── RECORDS PROVIDED
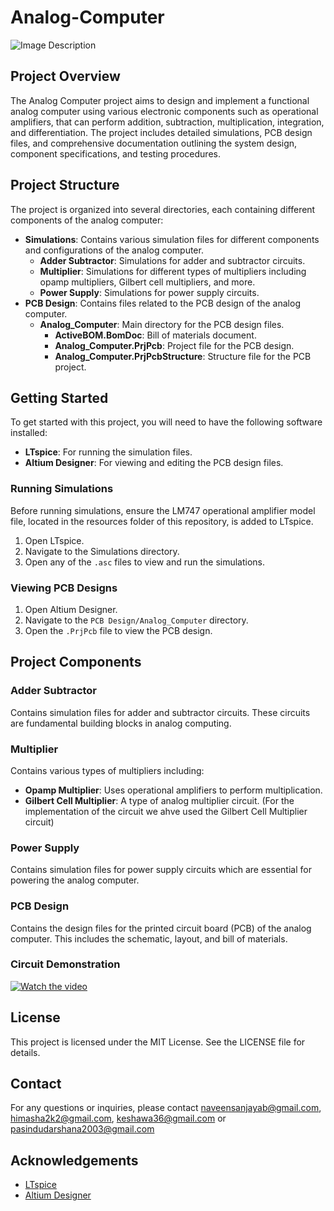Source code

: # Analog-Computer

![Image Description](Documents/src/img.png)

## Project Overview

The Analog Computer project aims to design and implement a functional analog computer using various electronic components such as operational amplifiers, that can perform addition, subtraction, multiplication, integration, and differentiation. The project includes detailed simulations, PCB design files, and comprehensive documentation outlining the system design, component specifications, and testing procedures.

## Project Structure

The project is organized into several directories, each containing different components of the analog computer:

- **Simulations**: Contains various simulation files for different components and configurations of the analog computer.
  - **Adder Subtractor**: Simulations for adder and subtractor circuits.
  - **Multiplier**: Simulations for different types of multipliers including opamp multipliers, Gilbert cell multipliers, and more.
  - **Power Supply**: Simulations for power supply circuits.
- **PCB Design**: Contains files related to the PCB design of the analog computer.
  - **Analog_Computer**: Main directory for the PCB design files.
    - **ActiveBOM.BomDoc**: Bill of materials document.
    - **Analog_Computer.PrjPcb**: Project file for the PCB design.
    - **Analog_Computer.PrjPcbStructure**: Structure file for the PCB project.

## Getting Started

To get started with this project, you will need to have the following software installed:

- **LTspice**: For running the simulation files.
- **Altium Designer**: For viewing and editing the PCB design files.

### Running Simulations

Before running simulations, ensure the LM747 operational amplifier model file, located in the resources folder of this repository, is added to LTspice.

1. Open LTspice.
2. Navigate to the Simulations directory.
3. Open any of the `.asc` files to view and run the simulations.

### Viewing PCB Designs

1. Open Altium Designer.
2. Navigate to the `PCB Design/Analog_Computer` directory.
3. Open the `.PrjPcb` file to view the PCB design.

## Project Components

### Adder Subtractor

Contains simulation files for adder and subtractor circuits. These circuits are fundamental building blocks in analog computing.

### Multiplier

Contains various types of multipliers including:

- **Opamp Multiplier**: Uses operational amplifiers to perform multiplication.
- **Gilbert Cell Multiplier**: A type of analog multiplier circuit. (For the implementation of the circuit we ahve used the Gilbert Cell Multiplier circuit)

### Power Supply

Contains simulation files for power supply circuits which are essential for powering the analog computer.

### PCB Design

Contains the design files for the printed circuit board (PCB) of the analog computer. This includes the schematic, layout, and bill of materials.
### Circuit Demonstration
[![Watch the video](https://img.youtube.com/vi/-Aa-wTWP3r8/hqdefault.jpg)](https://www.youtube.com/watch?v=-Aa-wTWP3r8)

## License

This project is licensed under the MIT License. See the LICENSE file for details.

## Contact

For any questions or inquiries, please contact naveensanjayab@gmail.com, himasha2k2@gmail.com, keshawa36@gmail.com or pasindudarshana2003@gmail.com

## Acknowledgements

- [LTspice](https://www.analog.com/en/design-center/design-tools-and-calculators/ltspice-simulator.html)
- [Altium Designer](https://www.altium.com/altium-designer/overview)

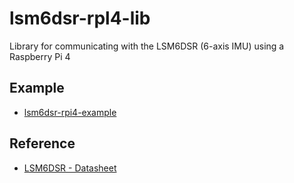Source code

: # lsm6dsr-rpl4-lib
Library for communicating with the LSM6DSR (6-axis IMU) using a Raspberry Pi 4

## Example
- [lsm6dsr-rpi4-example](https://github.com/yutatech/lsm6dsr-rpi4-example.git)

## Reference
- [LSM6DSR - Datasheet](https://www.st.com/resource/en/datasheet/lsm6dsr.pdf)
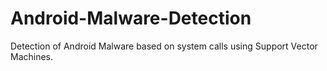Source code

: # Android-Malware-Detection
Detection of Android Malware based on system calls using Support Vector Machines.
────
* **EXERCISE INSTRUCTIONS**
Copy the data word for word, no pictures.

* **RESPONSE FOR THIS EXERCISE**
Source code

: # Analog-Computer

![Image Description](Documents/src/img.png)

## Project Overview

The Analog Computer project aims to design and implement a functional analog computer using various electronic components such as operational amplifiers, that can perform addition, subtraction, multiplication, integration, and differentiation. The project includes detailed simulations, PCB design files, and comprehensive documentation outlining the system design, component specifications, and testing procedures.

## Project Structure

The project is organized into several directories, each containing different components of the analog computer:

- **Simulations**: Contains various simulation files for different components and configurations of the analog computer.
  - **Adder Subtractor**: Simulations for adder and subtractor circuits.
  - **Multiplier**: Simulations for different types of multipliers including opamp multipliers, Gilbert cell multipliers, and more.
  - **Power Supply**: Simulations for power supply circuits.
- **PCB Design**: Contains files related to the PCB design of the analog computer.
  - **Analog_Computer**: Main directory for the PCB design files.
    - **ActiveBOM.BomDoc**: Bill of materials document.
    - **Analog_Computer.PrjPcb**: Project file for the PCB design.
    - **Analog_Computer.PrjPcbStructure**: Structure file for the PCB project.

## Getting Started

To get started with this project, you will need to have the following software installed:

- **LTspice**: For running the simulation files.
- **Altium Designer**: For viewing and editing the PCB design files.

### Running Simulations

Before running simulations, ensure the LM747 operational amplifier model file, located in the resources folder of this repository, is added to LTspice.

1. Open LTspice.
2. Navigate to the Simulations directory.
3. Open any of the `.asc` files to view and run the simulations.

### Viewing PCB Designs

1. Open Altium Designer.
2. Navigate to the `PCB Design/Analog_Computer` directory.
3. Open the `.PrjPcb` file to view the PCB design.

## Project Components

### Adder Subtractor

Contains simulation files for adder and subtractor circuits. These circuits are fundamental building blocks in analog computing.

### Multiplier

Contains various types of multipliers including:

- **Opamp Multiplier**: Uses operational amplifiers to perform multiplication.
- **Gilbert Cell Multiplier**: A type of analog multiplier circuit. (For the implementation of the circuit we ahve used the Gilbert Cell Multiplier circuit)

### Power Supply

Contains simulation files for power supply circuits which are essential for powering the analog computer.

### PCB Design

Contains the design files for the printed circuit board (PCB) of the analog computer. This includes the schematic, layout, and bill of materials.
### Circuit Demonstration
[![Watch the video](https://img.youtube.com/vi/-Aa-wTWP3r8/hqdefault.jpg)](https://www.youtube.com/watch?v=-Aa-wTWP3r8)

## License

This project is licensed under the MIT License. See the LICENSE file for details.

## Contact

For any questions or inquiries, please contact naveensanjayab@gmail.com, himasha2k2@gmail.com, keshawa36@gmail.com or pasindudarshana2003@gmail.com

## Acknowledgements

- [LTspice](https://www.analog.com/en/design-center/design-tools-and-calculators/ltspice-simulator.html)
- [Altium Designer](https://www.altium.com/altium-designer/overview)

Source code

: # lsm6dsr-rpl4-lib
Library for communicating with the LSM6DSR (6-axis IMU) using a Raspberry Pi 4

## Example
- [lsm6dsr-rpi4-example](https://github.com/yutatech/lsm6dsr-rpi4-example.git)

## Reference
- [LSM6DSR - Datasheet](https://www.st.com/resource/en/datasheet/lsm6dsr.pdf)
Source code

: # Android-Malware-Detection
Detection of Android Malware based on system calls using Support Vector Machines.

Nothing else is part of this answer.